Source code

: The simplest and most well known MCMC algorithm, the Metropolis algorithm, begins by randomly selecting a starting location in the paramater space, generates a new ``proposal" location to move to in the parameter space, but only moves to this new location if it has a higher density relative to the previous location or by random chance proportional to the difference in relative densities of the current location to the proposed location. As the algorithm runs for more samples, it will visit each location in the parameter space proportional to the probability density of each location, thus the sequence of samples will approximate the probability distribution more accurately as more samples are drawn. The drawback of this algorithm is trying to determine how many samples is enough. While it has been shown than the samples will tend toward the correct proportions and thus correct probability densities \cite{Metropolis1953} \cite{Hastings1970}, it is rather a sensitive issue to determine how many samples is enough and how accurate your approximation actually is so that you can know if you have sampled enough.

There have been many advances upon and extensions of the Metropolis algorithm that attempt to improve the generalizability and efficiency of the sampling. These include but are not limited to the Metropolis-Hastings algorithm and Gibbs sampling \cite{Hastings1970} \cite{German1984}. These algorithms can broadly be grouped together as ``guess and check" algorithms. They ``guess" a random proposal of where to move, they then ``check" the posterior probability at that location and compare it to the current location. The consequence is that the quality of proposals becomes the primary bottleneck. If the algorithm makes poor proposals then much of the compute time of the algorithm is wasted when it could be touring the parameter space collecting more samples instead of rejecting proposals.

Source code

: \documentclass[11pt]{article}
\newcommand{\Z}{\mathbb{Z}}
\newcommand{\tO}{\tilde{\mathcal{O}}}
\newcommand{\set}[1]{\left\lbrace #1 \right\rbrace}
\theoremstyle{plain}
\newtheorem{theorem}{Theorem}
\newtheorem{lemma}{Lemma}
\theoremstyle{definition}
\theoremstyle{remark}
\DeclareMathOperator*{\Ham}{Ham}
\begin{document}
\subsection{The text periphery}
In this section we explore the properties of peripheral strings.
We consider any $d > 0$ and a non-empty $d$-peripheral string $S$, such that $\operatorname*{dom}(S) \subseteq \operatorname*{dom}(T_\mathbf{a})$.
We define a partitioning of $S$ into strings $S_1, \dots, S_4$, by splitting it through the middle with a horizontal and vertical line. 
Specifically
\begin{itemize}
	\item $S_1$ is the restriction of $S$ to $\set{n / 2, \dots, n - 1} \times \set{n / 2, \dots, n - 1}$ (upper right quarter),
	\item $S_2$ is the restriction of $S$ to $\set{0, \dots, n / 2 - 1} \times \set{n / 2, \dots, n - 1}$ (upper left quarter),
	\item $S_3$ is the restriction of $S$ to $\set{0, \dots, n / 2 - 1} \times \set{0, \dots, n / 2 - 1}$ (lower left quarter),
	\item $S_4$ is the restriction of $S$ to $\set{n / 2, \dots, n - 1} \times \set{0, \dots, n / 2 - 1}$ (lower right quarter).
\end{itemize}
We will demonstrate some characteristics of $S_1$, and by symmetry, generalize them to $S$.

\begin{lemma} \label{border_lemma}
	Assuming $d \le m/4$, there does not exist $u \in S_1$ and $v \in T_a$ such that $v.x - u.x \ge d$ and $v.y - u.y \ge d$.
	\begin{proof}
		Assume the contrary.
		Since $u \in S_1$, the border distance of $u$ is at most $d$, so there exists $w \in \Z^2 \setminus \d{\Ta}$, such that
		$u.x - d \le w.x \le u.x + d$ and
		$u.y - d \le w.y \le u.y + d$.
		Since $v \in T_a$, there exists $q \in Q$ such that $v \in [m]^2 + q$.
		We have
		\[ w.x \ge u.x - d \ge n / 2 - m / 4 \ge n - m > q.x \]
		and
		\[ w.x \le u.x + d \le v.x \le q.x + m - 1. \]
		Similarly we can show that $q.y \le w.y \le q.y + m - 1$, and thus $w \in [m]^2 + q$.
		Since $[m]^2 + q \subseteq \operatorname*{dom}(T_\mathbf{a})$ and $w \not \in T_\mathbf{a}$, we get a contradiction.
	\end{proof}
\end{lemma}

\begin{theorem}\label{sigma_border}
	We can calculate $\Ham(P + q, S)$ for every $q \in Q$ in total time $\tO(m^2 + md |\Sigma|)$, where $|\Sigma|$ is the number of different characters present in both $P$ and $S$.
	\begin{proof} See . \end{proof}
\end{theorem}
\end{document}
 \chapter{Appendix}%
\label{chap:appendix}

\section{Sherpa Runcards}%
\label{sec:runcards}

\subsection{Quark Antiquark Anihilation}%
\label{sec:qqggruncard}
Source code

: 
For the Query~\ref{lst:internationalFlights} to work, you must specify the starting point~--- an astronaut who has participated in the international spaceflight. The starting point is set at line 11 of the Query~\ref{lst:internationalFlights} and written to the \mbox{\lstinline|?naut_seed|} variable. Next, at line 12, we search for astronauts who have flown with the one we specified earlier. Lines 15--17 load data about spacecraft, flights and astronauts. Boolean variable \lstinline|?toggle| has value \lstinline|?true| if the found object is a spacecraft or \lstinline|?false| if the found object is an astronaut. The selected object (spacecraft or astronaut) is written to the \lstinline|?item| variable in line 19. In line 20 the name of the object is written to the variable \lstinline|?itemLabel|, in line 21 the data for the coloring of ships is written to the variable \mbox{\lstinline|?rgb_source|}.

::::

• [Task details]:
The answer must be a single number: the count of lines in the listing that hold the word "lemma".

• [Output of the exercise]:
3